WHAT YOU NEED TO DO:
Below is a block of records; repeat all of them exactly.

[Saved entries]
Segment Open

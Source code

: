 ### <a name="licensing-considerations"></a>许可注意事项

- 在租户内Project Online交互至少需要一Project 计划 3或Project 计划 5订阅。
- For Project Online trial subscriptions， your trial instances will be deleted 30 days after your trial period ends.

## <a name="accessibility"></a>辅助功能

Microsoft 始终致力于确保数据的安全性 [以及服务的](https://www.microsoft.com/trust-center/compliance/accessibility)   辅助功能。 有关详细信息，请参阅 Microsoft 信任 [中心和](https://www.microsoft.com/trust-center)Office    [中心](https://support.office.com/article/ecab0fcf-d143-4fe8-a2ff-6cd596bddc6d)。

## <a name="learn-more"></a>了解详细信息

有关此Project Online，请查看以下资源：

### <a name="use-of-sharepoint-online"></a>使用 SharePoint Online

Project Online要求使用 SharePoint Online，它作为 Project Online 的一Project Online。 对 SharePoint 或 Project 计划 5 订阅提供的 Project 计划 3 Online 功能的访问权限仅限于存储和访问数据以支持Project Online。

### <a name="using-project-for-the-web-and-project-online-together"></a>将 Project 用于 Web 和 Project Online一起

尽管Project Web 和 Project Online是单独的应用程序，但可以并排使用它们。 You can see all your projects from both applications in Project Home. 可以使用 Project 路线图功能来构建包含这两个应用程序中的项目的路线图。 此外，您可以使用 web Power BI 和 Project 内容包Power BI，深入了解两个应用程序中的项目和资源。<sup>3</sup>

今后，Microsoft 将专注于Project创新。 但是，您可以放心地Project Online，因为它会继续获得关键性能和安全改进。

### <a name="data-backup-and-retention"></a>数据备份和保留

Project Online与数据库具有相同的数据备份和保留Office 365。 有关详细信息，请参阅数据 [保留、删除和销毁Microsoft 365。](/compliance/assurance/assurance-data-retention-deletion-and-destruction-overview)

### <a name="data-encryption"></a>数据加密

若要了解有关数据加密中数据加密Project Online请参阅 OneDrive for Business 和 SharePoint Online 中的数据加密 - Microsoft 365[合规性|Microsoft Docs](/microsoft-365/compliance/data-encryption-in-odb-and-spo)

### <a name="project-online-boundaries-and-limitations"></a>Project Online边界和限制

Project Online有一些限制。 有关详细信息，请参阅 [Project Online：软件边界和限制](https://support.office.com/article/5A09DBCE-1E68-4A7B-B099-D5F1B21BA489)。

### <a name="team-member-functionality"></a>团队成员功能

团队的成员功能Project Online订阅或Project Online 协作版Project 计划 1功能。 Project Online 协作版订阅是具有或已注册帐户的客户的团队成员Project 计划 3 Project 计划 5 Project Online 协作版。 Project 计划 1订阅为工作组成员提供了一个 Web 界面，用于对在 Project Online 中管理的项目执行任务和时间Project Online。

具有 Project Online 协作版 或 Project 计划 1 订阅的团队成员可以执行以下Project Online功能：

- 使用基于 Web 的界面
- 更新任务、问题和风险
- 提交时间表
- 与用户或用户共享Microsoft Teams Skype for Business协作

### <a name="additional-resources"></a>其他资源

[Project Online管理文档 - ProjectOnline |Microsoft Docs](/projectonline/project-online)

Segment Closed

WRITTEN SOLUTION:
Source code

: ### <a name="licensing-considerations"></a>许可注意事项

- 在租户内Project Online交互至少需要一Project 计划 3或Project 计划 5订阅。
- For Project Online trial subscriptions， your trial instances will be deleted 30 days after your trial period ends.

## <a name="accessibility"></a>辅助功能

Microsoft 始终致力于确保数据的安全性 [以及服务的](https://www.microsoft.com/trust-center/compliance/accessibility)   辅助功能。 有关详细信息，请参阅 Microsoft 信任 [中心和](https://www.microsoft.com/trust-center)Office    [中心](https://support.office.com/article/ecab0fcf-d143-4fe8-a2ff-6cd596bddc6d)。

## <a name="learn-more"></a>了解详细信息

有关此Project Online，请查看以下资源：

### <a name="use-of-sharepoint-online"></a>使用 SharePoint Online

Project Online要求使用 SharePoint Online，它作为 Project Online 的一Project Online。 对 SharePoint 或 Project 计划 5 订阅提供的 Project 计划 3 Online 功能的访问权限仅限于存储和访问数据以支持Project Online。

### <a name="using-project-for-the-web-and-project-online-together"></a>将 Project 用于 Web 和 Project Online一起

尽管Project Web 和 Project Online是单独的应用程序，但可以并排使用它们。 You can see all your projects from both applications in Project Home. 可以使用 Project 路线图功能来构建包含这两个应用程序中的项目的路线图。 此外，您可以使用 web Power BI 和 Project 内容包Power BI，深入了解两个应用程序中的项目和资源。<sup>3</sup>

今后，Microsoft 将专注于Project创新。 但是，您可以放心地Project Online，因为它会继续获得关键性能和安全改进。

### <a name="data-backup-and-retention"></a>数据备份和保留

Project Online与数据库具有相同的数据备份和保留Office 365。 有关详细信息，请参阅数据 [保留、删除和销毁Microsoft 365。](/compliance/assurance/assurance-data-retention-deletion-and-destruction-overview)

### <a name="data-encryption"></a>数据加密

若要了解有关数据加密中数据加密Project Online请参阅 OneDrive for Business 和 SharePoint Online 中的数据加密 - Microsoft 365[合规性|Microsoft Docs](/microsoft-365/compliance/data-encryption-in-odb-and-spo)

### <a name="project-online-boundaries-and-limitations"></a>Project Online边界和限制

Project Online有一些限制。 有关详细信息，请参阅 [Project Online：软件边界和限制](https://support.office.com/article/5A09DBCE-1E68-4A7B-B099-D5F1B21BA489)。

### <a name="team-member-functionality"></a>团队成员功能

团队的成员功能Project Online订阅或Project Online 协作版Project 计划 1功能。 Project Online 协作版订阅是具有或已注册帐户的客户的团队成员Project 计划 3 Project 计划 5 Project Online 协作版。 Project 计划 1订阅为工作组成员提供了一个 Web 界面，用于对在 Project Online 中管理的项目执行任务和时间Project Online。

具有 Project Online 协作版 或 Project 计划 1 订阅的团队成员可以执行以下Project Online功能：

- 使用基于 Web 的界面
- 更新任务、问题和风险
- 提交时间表
- 与用户或用户共享Microsoft Teams Skype for Business协作

### <a name="additional-resources"></a>其他资源

[Project Online管理文档 - ProjectOnline |Microsoft Docs](/projectonline/project-online)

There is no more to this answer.